# Question(s) about trolling for saugeye



## JayBee (May 27, 2011)

2 part question here:

When do you all typically start trolling for saugeye? Do you base it on time of year, water temp, other?

Also, do you tend to pull harnesses/spinners or cranks more often early on?

I've had some pretty succesful trips during the summer and fall pulling cranks (shad raps and flicker shads), but have really never got after them earlier in the year. 

Any thoughts/advice are appreciated!


----------



## saugmon (Jun 14, 2006)

Best trolling cranks for me is right after the white bass spawn.Water temp would be in the mid 60's. I still catch a few trolling before that,but the numbers get better once the water temp hits 70. Bo2/B04 bombers and 100/200 series bandits. The shallow models early then switch to the slightly deeper ones at the end of june and throughout july. Too many snags to mess with harness's. Bump those cranks off the bottom to trigger the saugeye to bite.


----------



## JayBee (May 27, 2011)

Thanks, saugmon. That's the kind of info I was looking for.

I might have to give those bombers and bandits a try this year.


----------



## ying6 (Apr 21, 2004)

I think it is really important to know what body of water you are fishing and the depth. I believe his technique probably works best in shallow lakes. But I am not sure.

posted using Outdoor Hub Campfire


----------



## jray (Jan 20, 2006)

Yep lakes like Indian are completely different. I like to pull harnesses early because the junk fish aren't as bad and if I find the right hump I will drift and cast them. Cranks for me are later in the year usually but try both I run mine the same speed so try a different technique on each rod. Also I like to hold mine in my hands so I can put action on and let the bait back to the fish if they bump it.
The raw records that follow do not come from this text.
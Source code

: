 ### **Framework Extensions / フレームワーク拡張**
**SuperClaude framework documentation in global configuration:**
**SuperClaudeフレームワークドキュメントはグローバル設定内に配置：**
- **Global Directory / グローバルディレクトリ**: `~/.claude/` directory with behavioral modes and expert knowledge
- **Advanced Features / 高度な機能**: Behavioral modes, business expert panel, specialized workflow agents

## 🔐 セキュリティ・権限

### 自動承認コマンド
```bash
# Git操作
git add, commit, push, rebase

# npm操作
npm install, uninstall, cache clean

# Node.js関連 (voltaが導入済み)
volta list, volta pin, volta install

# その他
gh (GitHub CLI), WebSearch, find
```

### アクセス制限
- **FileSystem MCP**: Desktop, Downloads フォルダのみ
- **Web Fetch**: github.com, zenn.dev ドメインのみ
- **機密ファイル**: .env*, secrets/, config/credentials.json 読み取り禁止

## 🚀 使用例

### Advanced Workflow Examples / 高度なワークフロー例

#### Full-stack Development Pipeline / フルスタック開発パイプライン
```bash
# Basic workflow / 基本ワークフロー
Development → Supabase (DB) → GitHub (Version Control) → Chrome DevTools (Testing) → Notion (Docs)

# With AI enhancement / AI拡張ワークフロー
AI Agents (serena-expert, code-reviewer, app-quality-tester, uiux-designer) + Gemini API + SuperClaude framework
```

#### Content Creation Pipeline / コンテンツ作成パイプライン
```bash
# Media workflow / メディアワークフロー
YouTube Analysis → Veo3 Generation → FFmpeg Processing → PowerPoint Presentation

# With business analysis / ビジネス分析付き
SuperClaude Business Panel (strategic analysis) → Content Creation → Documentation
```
Lot more fun to feel the whack. I don't start till mid may because I can't pull myself away from casting but I'm sure u could catch them now


----------



## JayBee (May 27, 2011)

ying,
I mainly troll on Buckeye (right in my back yard) so that technique is pretty much what I use there as well. However, I like to get over to Seneca and Salt Fork whenever possible. A little change of pace in those lakes.

I was mainly interested in how early in the year guys start their trolling. I'm chasing crappie at the moment but wanted to get on the eyes a little earlier this year....


----------



## JayBee (May 27, 2011)

Decided to do some trolling at Buckeye and it turned out to be a pretty productive trip. Was on the water from about 1-4:30 and managed to boat 5 eyes and one chunk of a wiper. 3 keepers in the bunch.....2 at 17" and a real nice one at 21".

Pulled various colors of sr5's at 2-2.2 mph but the blues were definitely the hot color. Helsinki shad took all but 1. All in all a good trip that exceeded expectations.


----------



## hang_loose (Apr 2, 2008)

JayBee, you got some good info (and gave some also). Good catches..... Congrats!


----------



## TopCat (Sep 27, 2006)

We troll Pleasant Hill a lot for saugeyes. There are a number of troughs in that lake that go from shallow to deep to shallow, again. The fish hold on the inner and outer edges of those troughs. We troll Flicker Shads and the technique is similar to others mentioned on here; bounce them on the bottom to trigger strikes. We'll start trolling for them in another week or so.


----------



## ristorap (Mar 6, 2013)

Start trolling April or may when water temp is 60 deg. Crankbaits : shallow shadraps, shadraps, jointed shadraps, r.s. shadraps, x rap shad, tail dancer, hot-n-tot, little ripper. Try differant colors and baits and sizes.


----------



## T-180 (Oct 18, 2005)

You can troll & catch saugeye as soon as there's open water. Cranks need to be the less aggressive style & troll slow, then transition into more aggressive wobble & faster as the water warms. May have to use additional weight for proper depth with the early season bite on the deeper lakes, but they will catch lots of fish. I usually don't switch to spinners/harnesses until water gets close to 70.

JayBee, you need to get over to Seneca soon, the saugeyes are hitting really well.


----------



## JayBee (May 27, 2011)

T-180,
That was the report I got from Seneca as well. I'm itching to get out that way!
My last trip out there at the end of October was a great day. I doubled up more times than I can count and ended up with a limit of very nice eyes.


----------



## JayBee (May 27, 2011)

Just thought of another question. Have any of you guys trolled any of the Scatter shad raps? I've picked up a few to use a little later on for warmer weather. Just wondering if anyone has had any success with them.


----------



## T-180 (Oct 18, 2005)

JayBee, 
We didn't even fish all that much & had a real nice fish fry with some left over. We were mainly casting & vertical jigging in surprisingly shallow water. Fun, easy, & a good fight on lighter tackle.
And no, I have not tried those scatter Raps, but I am a huge believer in the old reliable shad raps.


----------



## ristorap (Mar 6, 2013)

I have not used the scatter raps. I talked to a walleye pro that said they troll them for walleye.


----------



## snuff (Apr 19, 2007)

Was at buckeye today with bro. Managed 1 kitty about 5 or 6# 1 big white bass, and 4 eyes. 2 dinks and 1-15" and 1 19". Trolling with flicker shads and rapala cranks. Trolling appx 2mph.

Snuff


----------